Suppose you've got a $200,000 home, with $100,000 of equity in it. A divorce and medical bills have you facing foreclosure. Suddenly, the phone rings with a bailout proposal.

So you sell your home, for $120,000 — not much more than what's owed on the mortgage. Why sell for so little? "Because it's never intended to be a true sale," Weaver explains; remember, you don't think you're selling the house permanently, but buying it back in a short period, right?

The new purchaser, meanwhile, takes out a $120,000 loan, wipes out any liens on your property and even gets you a little cash back; and you get a two-year lease with a purchase option at the end.

But soon you realize you're in trouble. Why? Because scammers aren't about to let you get your home back. Often, the lease terms desperate homeowners agree to turn out to be as onerous as their previous mortgage payments that helped get them into trouble.

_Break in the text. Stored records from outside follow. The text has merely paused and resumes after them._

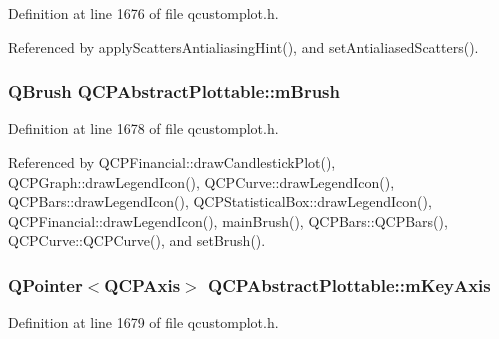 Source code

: Definition at line 1676 of file qcustomplot.\+h.



Referenced by apply\+Scatters\+Antialiasing\+Hint(), and set\+Antialiased\+Scatters().

\hypertarget{class_q_c_p_abstract_plottable_a33f00674c0161c13315ab9da0895418e}{}
\subsubsection[{m\+Brush}]{\setlength{\rightskip}{0pt plus 5cm}Q\+Brush Q\+C\+P\+Abstract\+Plottable\+::m\+Brush\hspace{0.3cm}{\ttfamily [protected]}}\label{class_q_c_p_abstract_plottable_a33f00674c0161c13315ab9da0895418e}


Definition at line 1678 of file qcustomplot.\+h.



Referenced by Q\+C\+P\+Financial\+::draw\+Candlestick\+Plot(), Q\+C\+P\+Graph\+::draw\+Legend\+Icon(), Q\+C\+P\+Curve\+::draw\+Legend\+Icon(), Q\+C\+P\+Bars\+::draw\+Legend\+Icon(), Q\+C\+P\+Statistical\+Box\+::draw\+Legend\+Icon(), Q\+C\+P\+Financial\+::draw\+Legend\+Icon(), main\+Brush(), Q\+C\+P\+Bars\+::\+Q\+C\+P\+Bars(), Q\+C\+P\+Curve\+::\+Q\+C\+P\+Curve(), and set\+Brush().

\hypertarget{class_q_c_p_abstract_plottable_a426f42e254d0f8ce5436a868c61a6827}{}
\subsubsection[{m\+Key\+Axis}]{\setlength{\rightskip}{0pt plus 5cm}Q\+Pointer$<${\bf Q\+C\+P\+Axis}$>$ Q\+C\+P\+Abstract\+Plottable\+::m\+Key\+Axis\hspace{0.3cm}{\ttfamily [protected]}}\label{class_q_c_p_abstract_plottable_a426f42e254d0f8ce5436a868c61a6827}


Definition at line 1679 of file qcustomplot.\+h.



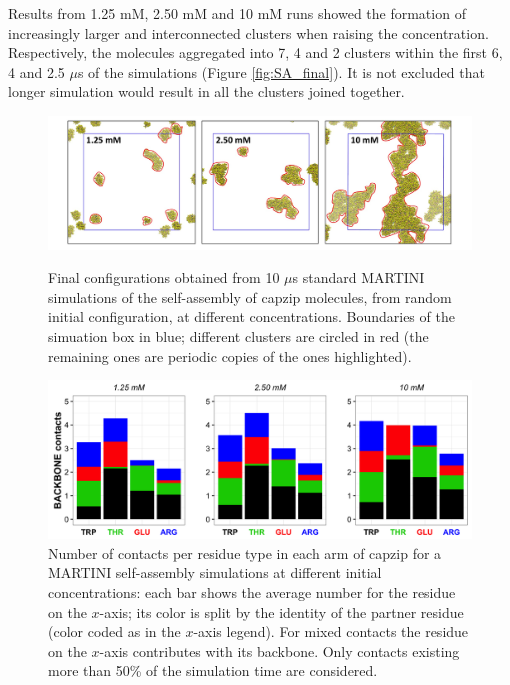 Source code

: Results from 1.25 mM, 2.50 mM and 10 mM runs showed the formation of increasingly larger and interconnected clusters when raising the concentration. Respectively, the molecules aggregated into 7, 4 and 2 clusters within the first 6, 4 and 2.5 $\mu$s of the simulations (Figure \ref{fig:SA_final}). It is not excluded that longer simulation would result in all the clusters joined together.
%
\begin{figure}
\centering
\includegraphics[width=0.95\linewidth]{3results_capsule/pics/final_SA.png} 
\caption[(SI) Self-assembly simulations, final configurations]{Final configurations obtained from 10 $\mu$s standard MARTINI simulations of the self-assembly of capzip molecules, from random initial configuration, at different concentrations. Boundaries of the simuation box in blue; different clusters are circled in red (the remaining ones are periodic copies of the ones highlighted).}
\label{fig:SA_final}
\vspace{0.7cm}
\includegraphics[width=0.95\linewidth]{3results_capsule/pics/contacts_SA.png} 
\caption[(SI) Self-assembly simulations: contacts]{Number of contacts per residue type in each arm of capzip for a MARTINI self-assembly simulations at different initial concentrations: each bar shows the average number for the residue on the $x$-axis; its color is split by the identity of the partner residue (color coded as in the $x$-axis legend). For mixed contacts the residue on the $x$-axis contributes with its backbone. Only contacts existing more than 50\% of the simulation time are considered.}
\label{fig:SA_contacts}
\vspace{0.7cm}

\end{figure}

Con artists also manipulate victims when facing crucial deadlines.

"One of my clients was told that payments were going be to under $1,000 a month," Weaver recalls. But the criminals dragged out the process until the foreclosure was imminent and she was backed into a corner. "When she got to the closing … they were like, 'Oh, no, the payments are going to be $1,150.'

"Inevitably," she says, "you're going to default."

And default isn't pretty. The new purchaser evicts you as soon as possible, sells your $200,000 house, pays off the $120,000 loan and pockets about $80,000 — all for a few months' work, says Weaver. Some people don't even fight back because they don't know they have options — such as calling a lawyer, says attorney Dollar.

Do's and don'ts:
• Don't fall for promises like "We'll save your credit"; "We'll buy your house 'as is'"; or "We'll get you a new mortgage with low monthly payments."


• Don't sign away ownership of your property (sometimes called a "quit claim deed") to anyone without the advice of lawyer you trust. "When people get behind on their loan payments, they get a bit desperate, but the answer is not putting someone else on your title," says Oakland real-estate attorney James Hand.


• Beware of any home sale contract where you aren't formally released from liability for your mortgage. Also, make sure you know what rights you're giving up and that you agree to giving them up.